• Description of the task:
Give back the lines of the entries below exactly as written, from the first line to the line holding "import uuid", both included, with the pictures omitted.

Plain-text document sources:
####
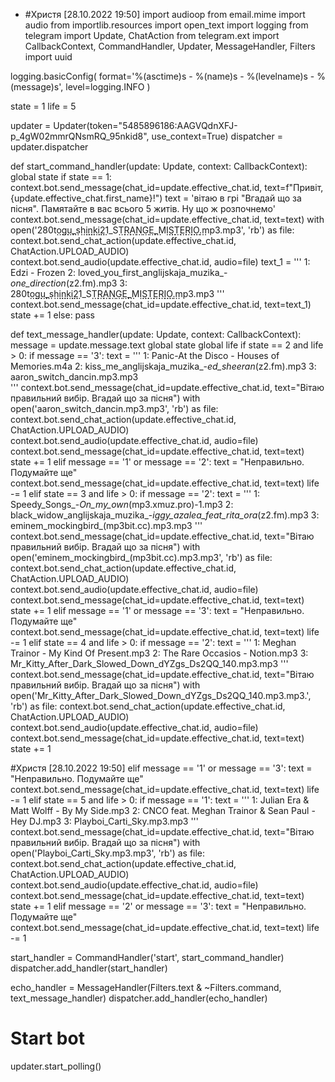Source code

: - #Христя [28.10.2022 19:50]
import audioop
from email.mime import audio
from importlib.resources import open_text
import logging
from telegram import Update, ChatAction
from telegram.ext import CallbackContext, CommandHandler, Updater, MessageHandler, Filters
import uuid

logging.basicConfig(
    format='%(asctime)s - %(name)s - %(levelname)s - %(message)s',
    level=logging.INFO
)

state = 1
life = 5

updater = Updater(token="5485896186:AAGVQdnXFJ-p_4gW02mmrQNsmRQ_95nkid8", use_context=True)
dispatcher = updater.dispatcher

def start_command_handler(update: Update, context: CallbackContext):
    global state
    if state == 1:
        context.bot.send_message(chat_id=update.effective_chat.id,  text=f"Привіт, {update.effective_chat.first_name}!") 
        text = 'вітаю в грі "Вгадай що за пісня". Памятайте в вас всього 5 житів. Ну що ж розпочнемо'
        context.bot.send_message(chat_id=update.effective_chat.id, text=text)
        with open('280t⃨o⃨g⃨u⃨_s⃨h⃨i⃨n⃨k⃨i⃨21_S⃨T⃨R⃨A⃨N⃨G⃨E⃨_M⃨I⃨S⃨T⃨E⃨R⃨I⃨O⃨.mp3.mp3', 'rb') as file:
            context.bot.send_chat_action(update.effective_chat.id, ChatAction.UPLOAD_AUDIO)
            context.bot.send_audio(update.effective_chat.id, audio=file)
        text_1 = '''
1: Edzi - Frozen
2: loved_you_first_anglijskaja_muzika_-_one_direction_(z2.fm).mp3
3: 280t⃨o⃨g⃨u⃨_s⃨h⃨i⃨n⃨k⃨i⃨21_S⃨T⃨R⃨A⃨N⃨G⃨E⃨_M⃨I⃨S⃨T⃨E⃨R⃨I⃨O⃨.mp3.mp3
'''
        context.bot.send_message(chat_id=update.effective_chat.id, text=text_1)
        state += 1
    else:
        pass

def text_message_handler(update: Update, context: CallbackContext):
    message = update.message.text
    global state
    global life
    if state == 2 and life > 0:
        if message == '3':
            text = '''
1: Panic-At the Disco - Houses of Memories.m4a
2: kiss_me_anglijskaja_muzika_-_ed_sheeran_(z2.fm).mp3
3: aaron_switch_dancin.mp3.mp3      
'''
            context.bot.send_message(chat_id=update.effective_chat.id, text="Вітаю правильний вибір. Вгадай що за пісня")
            with open('aaron_switch_dancin.mp3.mp3', 'rb') as file:
                context.bot.send_chat_action(update.effective_chat.id, ChatAction.UPLOAD_AUDIO)
                context.bot.send_audio(update.effective_chat.id, audio=file)
            context.bot.send_message(chat_id=update.effective_chat.id, text=text)
            state += 1
        elif message == '1' or message == '2':
            text = "Неправильно. Подумайте ще"
            context.bot.send_message(chat_id=update.effective_chat.id, text=text)
            life -= 1
    elif state == 3 and life > 0:
        if message == '2':
            text = '''
1: Speedy_Songs_-_On_my_own_(mp3.xmuz.pro)-1.mp3
2: black_widow_anglijskaja_muzika_-_iggy_azalea_feat_rita_ora_(z2.fm).mp3
3: eminem_mockingbird_(mp3bit.cc).mp3.mp3
'''
            context.bot.send_message(chat_id=update.effective_chat.id, text="Вітаю правильний вибір. Вгадай що за пісня")
            with open('eminem_mockingbird_(mp3bit.cc).mp3.mp3', 'rb') as file:
                context.bot.send_chat_action(update.effective_chat.id, ChatAction.UPLOAD_AUDIO)
                context.bot.send_audio(update.effective_chat.id, audio=file)
            context.bot.send_message(chat_id=update.effective_chat.id, text=text)
            state += 1
        elif message == '1' or message == '3':
            text = "Неправильно. Подумайте ще"
            context.bot.send_message(chat_id=update.effective_chat.id, text=text)
            life -= 1
    elif state == 4 and life > 0:
        if message == '2':
            text = '''
1: Meghan Trainor - My Kind Of Present.mp3
2: The Rare Occasios - Notion.mp3
3: Mr_Kitty_After_Dark_Slowed_Down_dYZgs_Ds2QQ_140.mp3.mp3
'''
            context.bot.send_message(chat_id=update.effective_chat.id, text="Вітаю правильний вибір. Вгадай що за пісня")
            with open('Mr_Kitty_After_Dark_Slowed_Down_dYZgs_Ds2QQ_140.mp3.mp3.', 'rb') as file:
                context.bot.send_chat_action(update.effective_chat.id, ChatAction.UPLOAD_AUDIO)
                context.bot.send_audio(update.effective_chat.id, audio=file)
            context.bot.send_message(chat_id=update.effective_chat.id, text=text)
            state += 1

#Христя [28.10.2022 19:50]
        elif message == '1' or message == '3':
            text = "Неправильно. Подумайте ще"
        context.bot.send_message(chat_id=update.effective_chat.id, text=text)
        life -= 1
    elif state == 5 and life > 0:
        if message == '1':
            text = '''
1: Julian Era & Matt Wolff - By My Side.mp3
2: CNCO feat. Meghan Trainor & Sean Paul - Hey DJ.mp3
3: Playboi_Carti_Sky.mp3.mp3
'''
            context.bot.send_message(chat_id=update.effective_chat.id, text="Вітаю правильний вибір. Вгадай що за пісня")
            with open('Playboi_Carti_Sky.mp3.mp3', 'rb') as file:
                context.bot.send_chat_action(update.effective_chat.id, ChatAction.UPLOAD_AUDIO)
                context.bot.send_audio(update.effective_chat.id, audio=file)
            context.bot.send_message(chat_id=update.effective_chat.id, text=text)
            state += 1
    elif message == '2' or message == '3':
            text = "Неправильно. Подумайте ще"
            context.bot.send_message(chat_id=update.effective_chat.id, text=text)
            life -= 1
  
   
  
start_handler = CommandHandler('start', start_command_handler)
dispatcher.add_handler(start_handler)

echo_handler = MessageHandler(Filters.text & ~Filters.command, text_message_handler)
dispatcher.add_handler(echo_handler)

# Start bot
updater.start_polling()
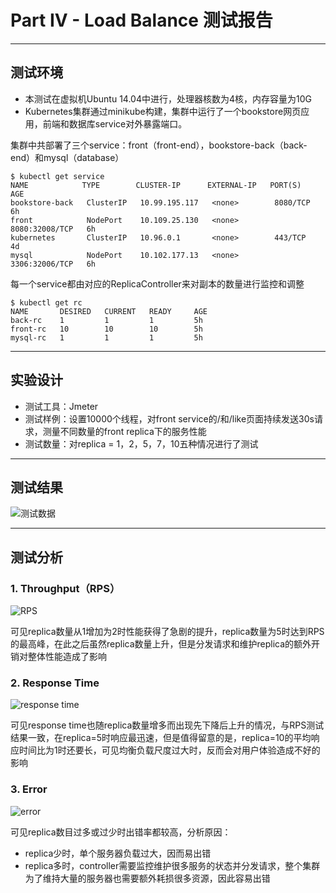 ﻿# Part IV - Load Balance 测试报告


---

## 测试环境 ##

 - 本测试在虚拟机Ubuntu 14.04中进行，处理器核数为4核，内存容量为10G  
 - Kubernetes集群通过minikube构建，集群中运行了一个bookstore网页应用，前端和数据库service对外暴露端口。

集群中共部署了三个service：front（front-end），bookstore-back（back-end）和mysql（database）

    $ kubectl get service
    NAME            TYPE        CLUSTER-IP      EXTERNAL-IP   PORT(S)          AGE
    bookstore-back   ClusterIP   10.99.195.117   <none>        8080/TCP         6h
    front            NodePort    10.109.25.130   <none>        8080:32008/TCP   6h
    kubernetes       ClusterIP   10.96.0.1       <none>        443/TCP          4d
    mysql            NodePort    10.102.177.13   <none>        3306:32006/TCP   6h


每一个service都由对应的ReplicaController来对副本的数量进行监控和调整

    $ kubectl get rc
    NAME       DESIRED   CURRENT   READY     AGE
    back-rc    1         1         1         5h
    front-rc   10        10        10        5h
    mysql-rc   1         1         1         5h



----------
## 实验设计 ##

 - 测试工具：Jmeter 
 - 测试样例：设置10000个线程，对front
   service的/和/like页面持续发送30s请求，测量不同数量的front replica下的服务性能 
 - 测试数量：对replica =   1，2，5，7，10五种情况进行了测试

----------
## 测试结果 ##

![测试数据][1]


----------


## 测试分析 ##
### 1. Throughput（RPS） ###
![RPS][2]     

可见replica数量从1增加为2时性能获得了急剧的提升，replica数量为5时达到RPS的最高峰，在此之后虽然replica数量上升，但是分发请求和维护replica的额外开销对整体性能造成了影响

### 2. Response Time ###
![response time][3]      

可见response time也随replica数量增多而出现先下降后上升的情况，与RPS测试结果一致，在replica=5时响应最迅速，但是值得留意的是，replica=10的平均响应时间比为1时还要长，可见均衡负载尺度过大时，反而会对用户体验造成不好的影响 

### 3. Error ###
![error][4]    

可见replica数目过多或过少时出错率都较高，分析原因：
 - replica少时，单个服务器负载过大，因而易出错
 - replica多时，controller需要监控维护很多服务的状态并分发请求，整个集群为了维持大量的服务器也需要额外耗损很多资源，因此容易出错

  [1]: http://m.qpic.cn/psb?/V13Ti98m05LW5b/Py5QtAcfJBJqIySqgMZ.KO7POmmQkr6p2rT8n4fDG9Q!/b/dLYAAAAAAAAA&bo=QwZyAQAAAAADBxQ!&rf=viewer_4
  [2]: http://m.qpic.cn/psb?/V13Ti98m05LW5b/0V3G8dHw03MlXQ20tdbITwYfE3TjCd9bd*NNxeQvK.s!/b/dMAAAAAAAAAA&bo=8ALDAQAAAAADFwI!&rf=viewer_4
  [3]: http://m.qpic.cn/psb?/V13Ti98m05LW5b/oFLVEwV9Jay9FBjalaKnt5X8O.D*IjlUwCNN2xnKwJc!/b/dL8AAAAAAAAA&bo=8ALDAQAAAAADBxI!&rf=viewer_4
  [4]: http://m.qpic.cn/psb?/V13Ti98m05LW5b/W36vk5HKe0nGoQ4doRH6tHFQmtW8a5TN2LW*eLE.2gY!/b/dMMAAAAAAAAA&bo=8ALDAQAAAAADBxI!&rf=viewer_4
####
• Expected output:
Source code

: - #Христя [28.10.2022 19:50]
import audioop
from email.mime import audio
from importlib.resources import open_text
import logging
from telegram import Update, ChatAction
from telegram.ext import CallbackContext, CommandHandler, Updater, MessageHandler, Filters
import uuid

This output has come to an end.